On this morning, what with Peter and the sunshine, Robin was all Resurrection and no death. The dance had been much elaborated, and they went through it together again and again, and, when the time came to go, Robin kept the willing Miss Grayson discussing suitable music, methods of Resurrection, and other important matters until she heard the Cathedral clock strike the quarter. Then she hurriedly took up her hat and little leather case with her shoes and wings in it, and ran downstairs. Peter and the car had been there for a good ten minutes.
“I do hope you haven’t been waiting long,” Robin said breathlessly. “I had no idea it was so late.”
This was almost true because she had tried to forget the time, and it is wonderful what a happy girl can forget when she is reluctant to remember.
“No, only a minute or two,” said Peter, which was also true, for even a long watch seems short when it is past and the light has come. The wonder of little Robin had been dawning on Peter’s mind that morning more brightly than before. He was very near to being in love.

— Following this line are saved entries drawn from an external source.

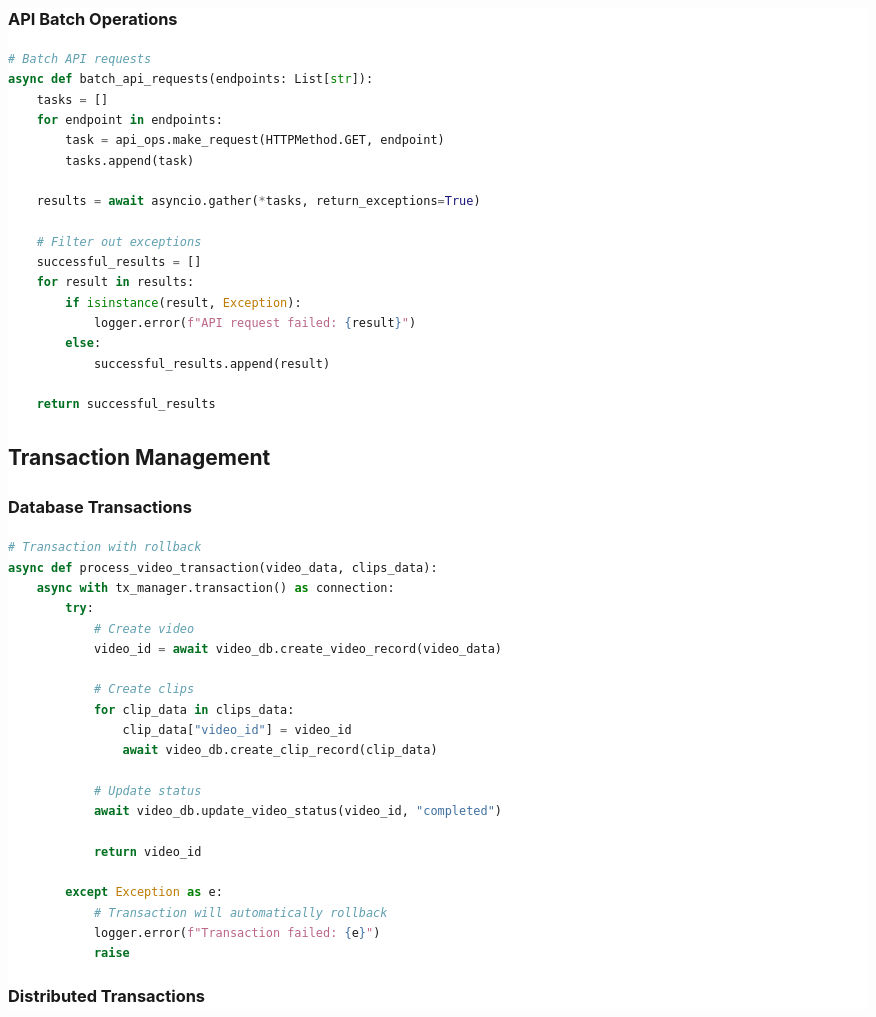 ### API Batch Operations

```python
# Batch API requests
async def batch_api_requests(endpoints: List[str]):
    tasks = []
    for endpoint in endpoints:
        task = api_ops.make_request(HTTPMethod.GET, endpoint)
        tasks.append(task)
    
    results = await asyncio.gather(*tasks, return_exceptions=True)
    
    # Filter out exceptions
    successful_results = []
    for result in results:
        if isinstance(result, Exception):
            logger.error(f"API request failed: {result}")
        else:
            successful_results.append(result)
    
    return successful_results
```

## Transaction Management

### Database Transactions

```python
# Transaction with rollback
async def process_video_transaction(video_data, clips_data):
    async with tx_manager.transaction() as connection:
        try:
            # Create video
            video_id = await video_db.create_video_record(video_data)
            
            # Create clips
            for clip_data in clips_data:
                clip_data["video_id"] = video_id
                await video_db.create_clip_record(clip_data)
            
            # Update status
            await video_db.update_video_status(video_id, "completed")
            
            return video_id
            
        except Exception as e:
            # Transaction will automatically rollback
            logger.error(f"Transaction failed: {e}")
            raise
```

### Distributed Transactions
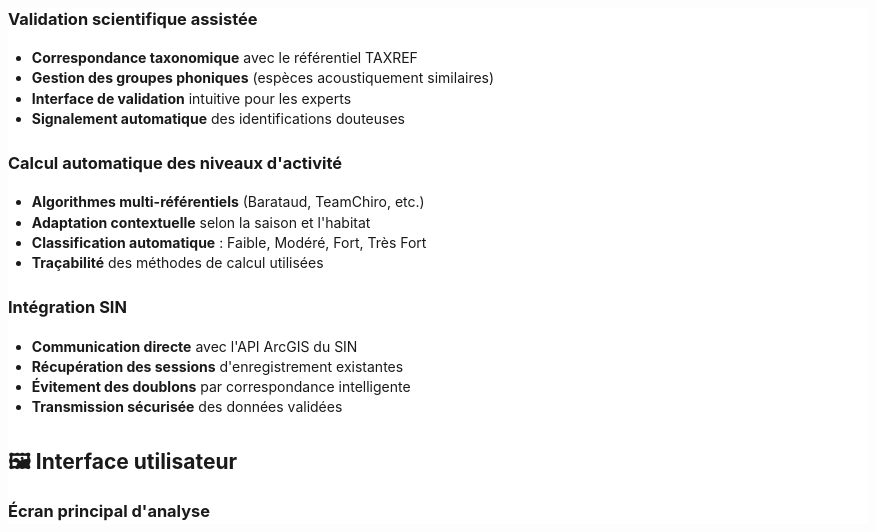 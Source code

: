 ### Validation scientifique assistée
- **Correspondance taxonomique** avec le référentiel TAXREF
- **Gestion des groupes phoniques** (espèces acoustiquement similaires)
- **Interface de validation** intuitive pour les experts
- **Signalement automatique** des identifications douteuses

### Calcul automatique des niveaux d'activité
- **Algorithmes multi-référentiels** (Barataud, TeamChiro, etc.)
- **Adaptation contextuelle** selon la saison et l'habitat
- **Classification automatique** : Faible, Modéré, Fort, Très Fort
- **Traçabilité** des méthodes de calcul utilisées

### Intégration SIN
- **Communication directe** avec l'API ArcGIS du SIN
- **Récupération des sessions** d'enregistrement existantes
- **Évitement des doublons** par correspondance intelligente
- **Transmission sécurisée** des données validées

## 🖼️ Interface utilisateur

### Écran principal d'analyse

“We must hurry,” said Robin, “daddy will be waiting, and he does so hate waiting for lunch, poor dear.”
The engine was already humming and, as they started off together, she began to tell him about the dance.
“I think it’s much better to Resurrect, don’t you, Peter?” she said.

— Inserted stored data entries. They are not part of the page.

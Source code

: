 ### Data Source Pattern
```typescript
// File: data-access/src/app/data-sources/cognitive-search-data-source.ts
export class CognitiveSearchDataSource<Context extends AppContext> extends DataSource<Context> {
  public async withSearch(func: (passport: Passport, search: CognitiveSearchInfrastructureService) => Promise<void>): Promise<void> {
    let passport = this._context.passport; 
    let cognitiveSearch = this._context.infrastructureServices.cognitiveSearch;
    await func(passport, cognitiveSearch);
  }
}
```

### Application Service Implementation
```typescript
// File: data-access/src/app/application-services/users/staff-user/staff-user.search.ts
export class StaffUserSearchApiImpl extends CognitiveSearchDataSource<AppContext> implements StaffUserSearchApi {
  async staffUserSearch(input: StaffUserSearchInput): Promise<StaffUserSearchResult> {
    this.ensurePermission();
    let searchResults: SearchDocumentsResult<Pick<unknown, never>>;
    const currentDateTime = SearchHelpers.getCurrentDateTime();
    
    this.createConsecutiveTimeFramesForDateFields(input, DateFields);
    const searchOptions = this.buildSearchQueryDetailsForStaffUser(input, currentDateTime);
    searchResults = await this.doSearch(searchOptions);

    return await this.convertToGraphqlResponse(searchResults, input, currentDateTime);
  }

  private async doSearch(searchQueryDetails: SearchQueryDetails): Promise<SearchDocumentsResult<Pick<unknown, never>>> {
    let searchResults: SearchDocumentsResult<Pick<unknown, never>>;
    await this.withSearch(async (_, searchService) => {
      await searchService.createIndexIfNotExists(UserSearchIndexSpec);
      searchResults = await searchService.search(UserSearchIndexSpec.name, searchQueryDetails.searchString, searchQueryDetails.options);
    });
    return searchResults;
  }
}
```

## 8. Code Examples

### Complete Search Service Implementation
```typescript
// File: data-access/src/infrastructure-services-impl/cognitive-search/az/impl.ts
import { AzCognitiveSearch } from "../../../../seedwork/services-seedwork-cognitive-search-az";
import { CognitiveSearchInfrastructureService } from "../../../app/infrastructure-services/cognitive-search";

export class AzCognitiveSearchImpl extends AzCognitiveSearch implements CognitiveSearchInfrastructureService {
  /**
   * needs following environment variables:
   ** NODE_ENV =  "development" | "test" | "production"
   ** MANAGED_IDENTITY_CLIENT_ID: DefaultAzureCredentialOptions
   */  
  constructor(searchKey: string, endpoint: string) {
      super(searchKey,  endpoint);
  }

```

“Well, I don’t want you to die just yet anyway, little Robin,” he replied.
“Nor do I——” She laughed and made a little movement with her hands as though she were taking the whole world into her arms, and then said radiantly, “I do love life.”
“I don’t think you ought ever to grow up either,” Peter remarked with a glance at her after a happy silence, during which he made a series of perfectly barbaric and abominable noises to clear a lorry out of the road.
“Oh! I’d like to grow a bit bigger,” she said, “my legs aren’t long enough.” She looked down, more in sorrow than in anger, at the beautifully shaped but offending members in their silk stockings stretched out luxuriously before her. It was a real trouble to her this matter of her legs, which were too short for perfect dancing. She had often talked about it to her father, and she made the sorrowful observation now with an evident sincerity that made Peter chuckle. He glanced sideways at the legs, and felt, rather than thought, how jolly they were.
“Well, I think you are just all right as you are. You ought to be put into a glass case and preserved like that for ever and ever.”
“Like a mummy—that would be dull,” she said with a comic little grimace.
They drew nearer together in spirit as they laughed over the nonsense of a mummified Robin. Presently they passed through the gate of the close and drew up with a flourish at the Rectory. For a moment they sat still, then Robin gave a little sigh that said what all the poets in the world have tried to say, and known that they have failed.
Peter took her hand in his and gave it a squeeze.
“You really are a darling little girl, aren’t you?” he said.
She did not return the squeeze, but jumped out, a shining, happy Robin, with a joy song in her face. She banged the door and turned to him, and, looking like an April morning trying to be serious, said:
“I’m not really. I’m horrid inside sometimes. You don’t know me yet. Good-bye, Peter. I must fly.”
It was from that heaven of cloudless youth that she had burst in upon the two men with the wreck of a world between them.